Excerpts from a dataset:
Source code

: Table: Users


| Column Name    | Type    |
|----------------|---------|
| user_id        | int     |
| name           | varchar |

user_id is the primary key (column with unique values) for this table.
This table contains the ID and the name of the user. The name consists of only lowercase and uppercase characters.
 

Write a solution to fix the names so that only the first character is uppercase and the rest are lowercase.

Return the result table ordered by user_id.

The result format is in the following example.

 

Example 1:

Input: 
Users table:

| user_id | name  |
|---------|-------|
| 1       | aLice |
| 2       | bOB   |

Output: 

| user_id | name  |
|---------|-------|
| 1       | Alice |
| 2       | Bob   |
...
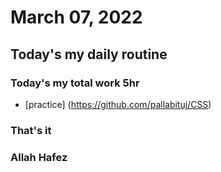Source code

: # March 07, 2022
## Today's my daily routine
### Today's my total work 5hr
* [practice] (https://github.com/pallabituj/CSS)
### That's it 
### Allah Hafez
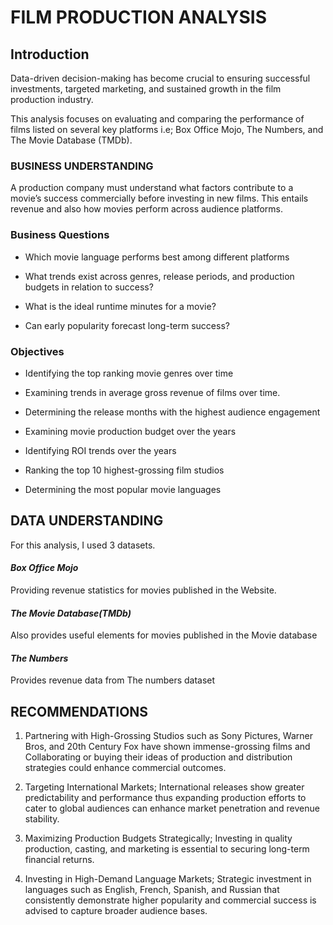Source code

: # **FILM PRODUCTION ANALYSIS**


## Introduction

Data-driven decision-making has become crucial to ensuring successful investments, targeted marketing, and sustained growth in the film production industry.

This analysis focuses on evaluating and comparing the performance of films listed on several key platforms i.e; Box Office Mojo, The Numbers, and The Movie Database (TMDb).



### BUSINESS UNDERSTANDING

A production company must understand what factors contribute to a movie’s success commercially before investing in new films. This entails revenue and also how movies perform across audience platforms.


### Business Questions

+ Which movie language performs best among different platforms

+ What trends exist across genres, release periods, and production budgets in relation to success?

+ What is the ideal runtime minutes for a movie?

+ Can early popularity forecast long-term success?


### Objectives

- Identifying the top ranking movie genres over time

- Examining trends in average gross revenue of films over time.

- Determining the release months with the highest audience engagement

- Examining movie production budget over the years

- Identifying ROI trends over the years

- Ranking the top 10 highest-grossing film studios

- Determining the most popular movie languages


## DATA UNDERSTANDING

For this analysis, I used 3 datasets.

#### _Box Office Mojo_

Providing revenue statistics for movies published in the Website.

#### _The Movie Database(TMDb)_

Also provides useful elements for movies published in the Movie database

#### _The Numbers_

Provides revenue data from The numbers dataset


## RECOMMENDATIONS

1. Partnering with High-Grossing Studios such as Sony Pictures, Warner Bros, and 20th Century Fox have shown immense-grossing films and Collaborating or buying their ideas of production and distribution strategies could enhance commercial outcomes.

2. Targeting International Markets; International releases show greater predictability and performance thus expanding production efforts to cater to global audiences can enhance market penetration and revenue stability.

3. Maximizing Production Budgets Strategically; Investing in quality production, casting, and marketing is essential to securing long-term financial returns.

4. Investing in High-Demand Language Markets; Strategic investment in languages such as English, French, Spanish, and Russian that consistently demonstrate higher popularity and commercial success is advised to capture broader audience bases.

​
--
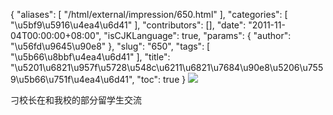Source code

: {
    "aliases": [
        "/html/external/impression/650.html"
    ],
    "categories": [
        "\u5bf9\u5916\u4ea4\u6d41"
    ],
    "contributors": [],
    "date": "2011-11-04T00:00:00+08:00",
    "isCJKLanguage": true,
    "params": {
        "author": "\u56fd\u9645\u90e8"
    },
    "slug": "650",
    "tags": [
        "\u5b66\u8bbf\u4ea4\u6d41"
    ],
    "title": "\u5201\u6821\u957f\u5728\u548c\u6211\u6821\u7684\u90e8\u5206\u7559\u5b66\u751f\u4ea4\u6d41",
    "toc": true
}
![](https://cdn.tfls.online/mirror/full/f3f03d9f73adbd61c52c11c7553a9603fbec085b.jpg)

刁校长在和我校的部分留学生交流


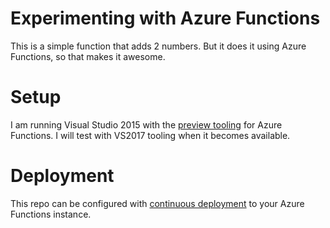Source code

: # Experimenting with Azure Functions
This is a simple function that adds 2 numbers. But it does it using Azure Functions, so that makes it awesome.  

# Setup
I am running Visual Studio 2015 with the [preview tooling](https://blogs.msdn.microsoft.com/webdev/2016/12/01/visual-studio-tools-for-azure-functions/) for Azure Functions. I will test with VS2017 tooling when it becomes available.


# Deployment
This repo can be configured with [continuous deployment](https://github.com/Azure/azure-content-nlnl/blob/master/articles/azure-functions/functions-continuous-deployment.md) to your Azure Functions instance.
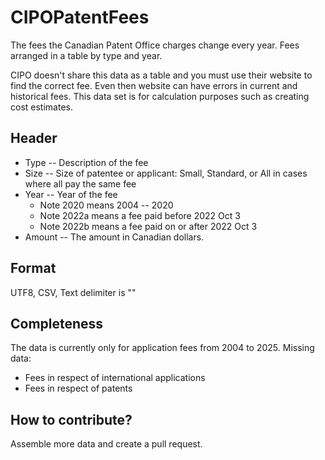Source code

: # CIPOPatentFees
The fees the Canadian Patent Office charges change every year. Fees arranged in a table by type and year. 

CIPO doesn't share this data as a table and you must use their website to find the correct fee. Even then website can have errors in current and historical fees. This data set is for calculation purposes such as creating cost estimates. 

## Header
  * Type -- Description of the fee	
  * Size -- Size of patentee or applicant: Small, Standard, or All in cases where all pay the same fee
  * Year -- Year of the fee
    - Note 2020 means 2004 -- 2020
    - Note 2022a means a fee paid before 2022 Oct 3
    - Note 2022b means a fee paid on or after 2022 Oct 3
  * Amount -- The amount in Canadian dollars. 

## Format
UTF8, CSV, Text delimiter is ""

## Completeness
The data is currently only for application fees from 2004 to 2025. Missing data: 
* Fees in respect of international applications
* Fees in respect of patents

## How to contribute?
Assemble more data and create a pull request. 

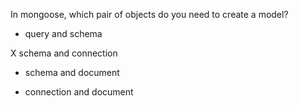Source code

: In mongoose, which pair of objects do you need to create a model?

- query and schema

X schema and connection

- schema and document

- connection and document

Your task. Exactly the lines above from the one with "I am running" to the one with "# Deployment", both included, are to be quoted; leave the rest out.

Answer for the task.
I am running Visual Studio 2015 with the [preview tooling](https://blogs.msdn.microsoft.com/webdev/2016/12/01/visual-studio-tools-for-azure-functions/) for Azure Functions. I will test with VS2017 tooling when it becomes available.


# Deployment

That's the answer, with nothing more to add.